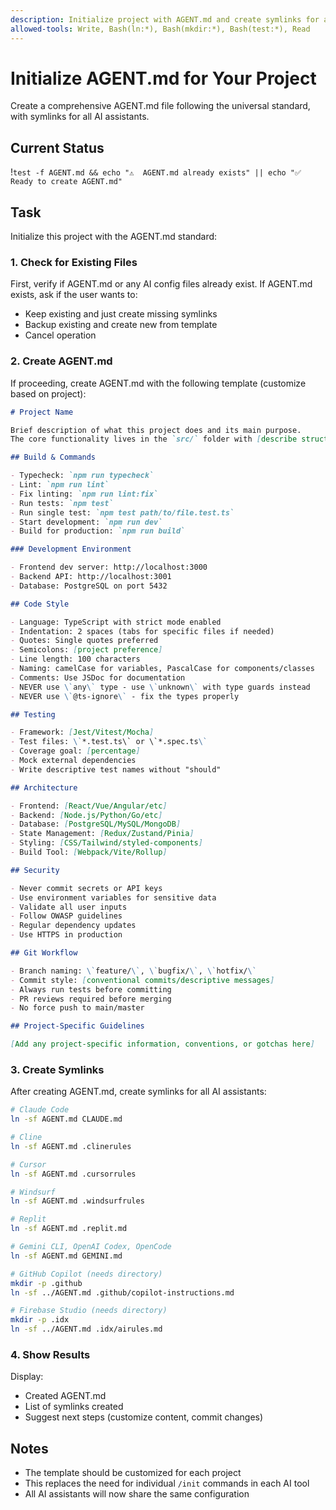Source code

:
 ```yaml
---
description: Initialize project with AGENT.md and create symlinks for all AI assistants
allowed-tools: Write, Bash(ln:*), Bash(mkdir:*), Bash(test:*), Read
---
```


# Initialize AGENT.md for Your Project

Create a comprehensive AGENT.md file following the universal standard, with symlinks for all AI assistants.

## Current Status
!`test -f AGENT.md && echo "⚠️  AGENT.md already exists" || echo "✅ Ready to create AGENT.md"`

## Task

Initialize this project with the AGENT.md standard:

### 1. Check for Existing Files
First, verify if AGENT.md or any AI config files already exist. If AGENT.md exists, ask if the user wants to:
- Keep existing and just create missing symlinks
- Backup existing and create new from template
- Cancel operation

### 2. Create AGENT.md
If proceeding, create AGENT.md with the following template (customize based on project):

```markdown
# Project Name

Brief description of what this project does and its main purpose.
The core functionality lives in the `src/` folder with [describe structure].

## Build & Commands

- Typecheck: `npm run typecheck`
- Lint: `npm run lint`
- Fix linting: `npm run lint:fix`
- Run tests: `npm test`
- Run single test: `npm test path/to/file.test.ts`
- Start development: `npm run dev`
- Build for production: `npm run build`

### Development Environment

- Frontend dev server: http://localhost:3000
- Backend API: http://localhost:3001
- Database: PostgreSQL on port 5432

## Code Style

- Language: TypeScript with strict mode enabled
- Indentation: 2 spaces (tabs for specific files if needed)
- Quotes: Single quotes preferred
- Semicolons: [project preference]
- Line length: 100 characters
- Naming: camelCase for variables, PascalCase for components/classes
- Comments: Use JSDoc for documentation
- NEVER use \`any\` type - use \`unknown\` with type guards instead
- NEVER use \`@ts-ignore\` - fix the types properly

## Testing

- Framework: [Jest/Vitest/Mocha]
- Test files: \`*.test.ts\` or \`*.spec.ts\`
- Coverage goal: [percentage]
- Mock external dependencies
- Write descriptive test names without "should"

## Architecture

- Frontend: [React/Vue/Angular/etc]
- Backend: [Node.js/Python/Go/etc]
- Database: [PostgreSQL/MySQL/MongoDB]
- State Management: [Redux/Zustand/Pinia]
- Styling: [CSS/Tailwind/styled-components]
- Build Tool: [Webpack/Vite/Rollup]

## Security

- Never commit secrets or API keys
- Use environment variables for sensitive data
- Validate all user inputs
- Follow OWASP guidelines
- Regular dependency updates
- Use HTTPS in production

## Git Workflow

- Branch naming: \`feature/\`, \`bugfix/\`, \`hotfix/\`
- Commit style: [conventional commits/descriptive messages]
- Always run tests before committing
- PR reviews required before merging
- No force push to main/master

## Project-Specific Guidelines

[Add any project-specific information, conventions, or gotchas here]
```

### 3. Create Symlinks
After creating AGENT.md, create symlinks for all AI assistants:

```bash
# Claude Code
ln -sf AGENT.md CLAUDE.md

# Cline
ln -sf AGENT.md .clinerules

# Cursor
ln -sf AGENT.md .cursorrules

# Windsurf
ln -sf AGENT.md .windsurfrules

# Replit
ln -sf AGENT.md .replit.md

# Gemini CLI, OpenAI Codex, OpenCode
ln -sf AGENT.md GEMINI.md

# GitHub Copilot (needs directory)
mkdir -p .github
ln -sf ../AGENT.md .github/copilot-instructions.md

# Firebase Studio (needs directory)
mkdir -p .idx
ln -sf ../AGENT.md .idx/airules.md
```

### 4. Show Results
Display:
- Created AGENT.md
- List of symlinks created
- Suggest next steps (customize content, commit changes)

## Notes
- The template should be customized for each project
- This replaces the need for individual `/init` commands in each AI tool
- All AI assistants will now share the same configuration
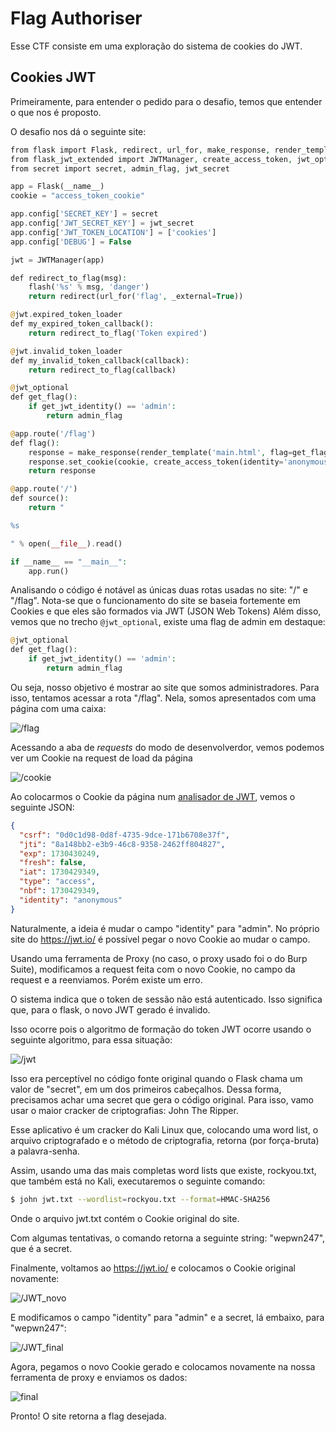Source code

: # Flag Authoriser

Esse CTF consiste em uma exploração do sistema de cookies do JWT.

## Cookies JWT

Primeiramente, para entender o pedido para o desafio, temos que entender o que nos é proposto.

O desafio nos dá o seguinte site:

```php
from flask import Flask, redirect, url_for, make_response, render_template, flash
from flask_jwt_extended import JWTManager, create_access_token, jwt_optional, get_jwt_identity
from secret import secret, admin_flag, jwt_secret

app = Flask(__name__)
cookie = "access_token_cookie"

app.config['SECRET_KEY'] = secret
app.config['JWT_SECRET_KEY'] = jwt_secret
app.config['JWT_TOKEN_LOCATION'] = ['cookies']
app.config['DEBUG'] = False

jwt = JWTManager(app)

def redirect_to_flag(msg):
    flash('%s' % msg, 'danger')
    return redirect(url_for('flag', _external=True))

@jwt.expired_token_loader
def my_expired_token_callback():
    return redirect_to_flag('Token expired')

@jwt.invalid_token_loader
def my_invalid_token_callback(callback):
    return redirect_to_flag(callback)

@jwt_optional
def get_flag():
    if get_jwt_identity() == 'admin':
        return admin_flag

@app.route('/flag')
def flag():
    response = make_response(render_template('main.html', flag=get_flag()))
    response.set_cookie(cookie, create_access_token(identity='anonymous'))
    return response

@app.route('/')
def source():
    return "

%s

" % open(__file__).read()

if __name__ == "__main__":
    app.run()

```

Analisando o código é notável as únicas duas rotas usadas no site: "/" e "/flag". Nota-se que o funcionamento do site se baseia fortemente em Cookies e que eles são formados via JWT (JSON Web Tokens) Além disso, vemos que no trecho `@jwt_optional`, existe uma flag de admin em destaque:

```php
@jwt_optional
def get_flag():
    if get_jwt_identity() == 'admin':
        return admin_flag
```

Ou seja, nosso objetivo é mostrar ao site que somos administradores.
Para isso, tentamos acessar a rota "/flag". Nela, somos apresentados com uma página com uma caixa:

![/flag](./static/flag_authoriser_1.png)

Acessando a aba de *requests* do modo de desenvolverdor, vemos podemos ver um Cookie na request de load da página

![/cookie](./static/flag_authoriser_2.png)

Ao colocarmos o Cookie da página num [analisador de JWT](https://jwt.io/), vemos o seguinte JSON:

```json
{
  "csrf": "0d0c1d98-0d8f-4735-9dce-171b6708e37f",
  "jti": "8a148bb2-e3b9-46c8-9358-2462ff804827",
  "exp": 1730430249,
  "fresh": false,
  "iat": 1730429349,
  "type": "access",
  "nbf": 1730429349,
  "identity": "anonymous"
}
```

Naturalmente, a ideia é mudar o campo "identity" para "admin". No próprio site do https://jwt.io/ é possível pegar o novo Cookie ao mudar o campo.

Usando uma ferramenta de Proxy (no caso, o proxy usado foi o do Burp Suite), modificamos a request feita com o novo Cookie, no campo da request e a reenviamos. Porém existe um erro.

O sistema indica que o token de sessão não está autenticado. Isso significa que, para o flask, o novo JWT gerado é invalido.

Isso ocorre pois o algoritmo de formação do token JWT ocorre usando o seguinte algoritmo, para essa situação:

![/jwt](./static/flag_authoriser_3.png)

Isso era perceptível no código fonte original quando o Flask chama um valor de "secret", em um dos primeiros cabeçalhos. Dessa forma, precisamos achar uma secret que gera o código original. Para isso, vamo usar o maior cracker de criptografias: John The Ripper.

Esse aplicativo é um cracker do Kali Linux que, colocando uma word list, o arquivo criptografado e o método de criptografia, retorna (por força-bruta) a palavra-senha.

Assim, usando uma das mais completas word lists que existe, rockyou.txt, que também está no Kali, executaremos o seguinte comando:

```bash
$ john jwt.txt --wordlist=rockyou.txt --format=HMAC-SHA256
```

Onde o arquivo jwt.txt contém o Cookie original do site.

Com algumas tentativas, o comando retorna a seguinte string: "wepwn247", que é a secret.

Finalmente, voltamos ao https://jwt.io/ e colocamos o Cookie original novamente:


![/JWT_novo](./static/flag_authoriser_4.png)


E modificamos o campo "identity" para "admin" e a secret, lá embaixo, para "wepwn247":

![/JWT_final](./static/flag_authoriser_5.png)

Agora, pegamos o novo Cookie gerado e colocamos novamente na nossa ferramenta de proxy e enviamos os dados:

![final](./static/flag_authoriser_6.png)

Pronto! O site retorna a flag desejada.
= = = = = = =
**What you are asked to do**
Pictures are to be left out while the lines from the beginning of the records through the line with "### 2. Create AGENT.md" are copied word for word.

**Solution for this task**
Source code

:
 ```yaml
---
description: Initialize project with AGENT.md and create symlinks for all AI assistants
allowed-tools: Write, Bash(ln:*), Bash(mkdir:*), Bash(test:*), Read
---
```


# Initialize AGENT.md for Your Project

Create a comprehensive AGENT.md file following the universal standard, with symlinks for all AI assistants.

## Current Status
!`test -f AGENT.md && echo "⚠️  AGENT.md already exists" || echo "✅ Ready to create AGENT.md"`

## Task

Initialize this project with the AGENT.md standard:

### 1. Check for Existing Files
First, verify if AGENT.md or any AI config files already exist. If AGENT.md exists, ask if the user wants to:
- Keep existing and just create missing symlinks
- Backup existing and create new from template
- Cancel operation

### 2. Create AGENT.md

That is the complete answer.